- Your task
Copy the records below in full and leave every image out of the copy.
─── Task input ───
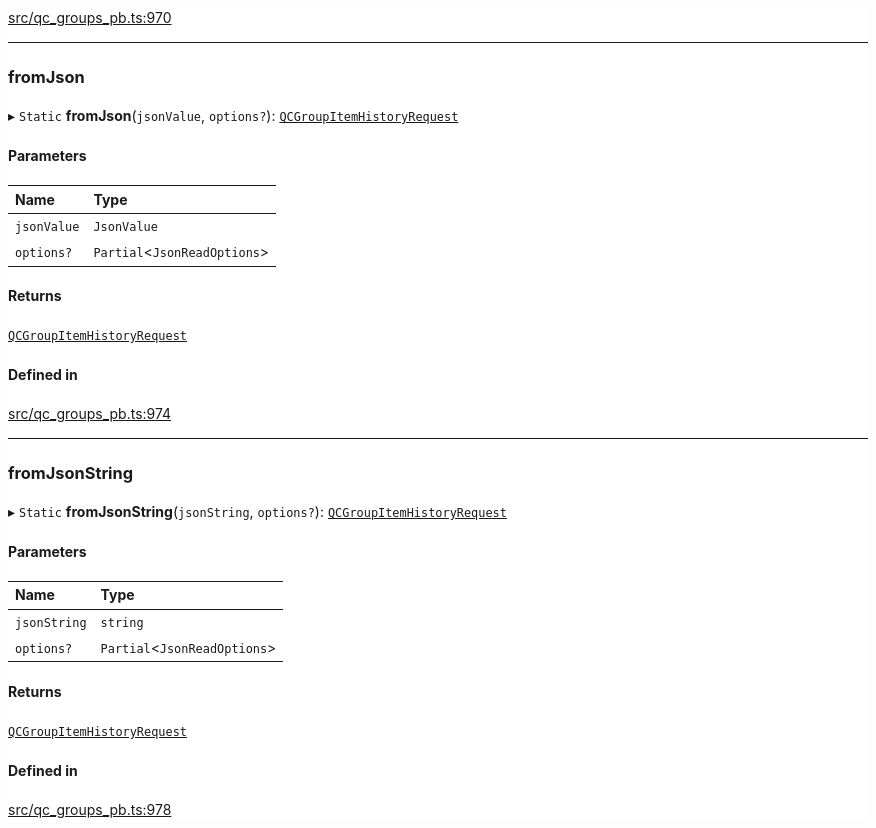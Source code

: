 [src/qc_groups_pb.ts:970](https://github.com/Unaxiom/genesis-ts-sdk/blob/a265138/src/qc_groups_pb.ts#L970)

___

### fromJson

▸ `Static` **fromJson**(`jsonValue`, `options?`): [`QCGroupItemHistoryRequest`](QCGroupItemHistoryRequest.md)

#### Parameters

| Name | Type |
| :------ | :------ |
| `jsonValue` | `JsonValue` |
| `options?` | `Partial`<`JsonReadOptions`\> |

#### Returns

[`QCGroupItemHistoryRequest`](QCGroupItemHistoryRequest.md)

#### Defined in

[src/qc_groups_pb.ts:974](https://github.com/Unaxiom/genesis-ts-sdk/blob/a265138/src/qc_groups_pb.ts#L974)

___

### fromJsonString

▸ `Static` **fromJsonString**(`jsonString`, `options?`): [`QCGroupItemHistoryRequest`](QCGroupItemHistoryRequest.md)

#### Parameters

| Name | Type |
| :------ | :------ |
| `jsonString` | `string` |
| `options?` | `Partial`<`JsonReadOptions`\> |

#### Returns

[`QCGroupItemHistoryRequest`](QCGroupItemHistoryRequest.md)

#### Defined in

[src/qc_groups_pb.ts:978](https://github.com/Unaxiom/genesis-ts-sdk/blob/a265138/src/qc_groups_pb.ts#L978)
───
- Reply to the exercise
Source code

: [src/qc_groups_pb.ts:970](https://github.com/Unaxiom/genesis-ts-sdk/blob/a265138/src/qc_groups_pb.ts#L970)

___

### fromJson

▸ `Static` **fromJson**(`jsonValue`, `options?`): [`QCGroupItemHistoryRequest`](QCGroupItemHistoryRequest.md)

#### Parameters

| Name | Type |
| :------ | :------ |
| `jsonValue` | `JsonValue` |
| `options?` | `Partial`<`JsonReadOptions`\> |

#### Returns

[`QCGroupItemHistoryRequest`](QCGroupItemHistoryRequest.md)

#### Defined in

[src/qc_groups_pb.ts:974](https://github.com/Unaxiom/genesis-ts-sdk/blob/a265138/src/qc_groups_pb.ts#L974)

___

### fromJsonString

▸ `Static` **fromJsonString**(`jsonString`, `options?`): [`QCGroupItemHistoryRequest`](QCGroupItemHistoryRequest.md)

#### Parameters

| Name | Type |
| :------ | :------ |
| `jsonString` | `string` |
| `options?` | `Partial`<`JsonReadOptions`\> |

#### Returns

[`QCGroupItemHistoryRequest`](QCGroupItemHistoryRequest.md)

#### Defined in

[src/qc_groups_pb.ts:978](https://github.com/Unaxiom/genesis-ts-sdk/blob/a265138/src/qc_groups_pb.ts#L978)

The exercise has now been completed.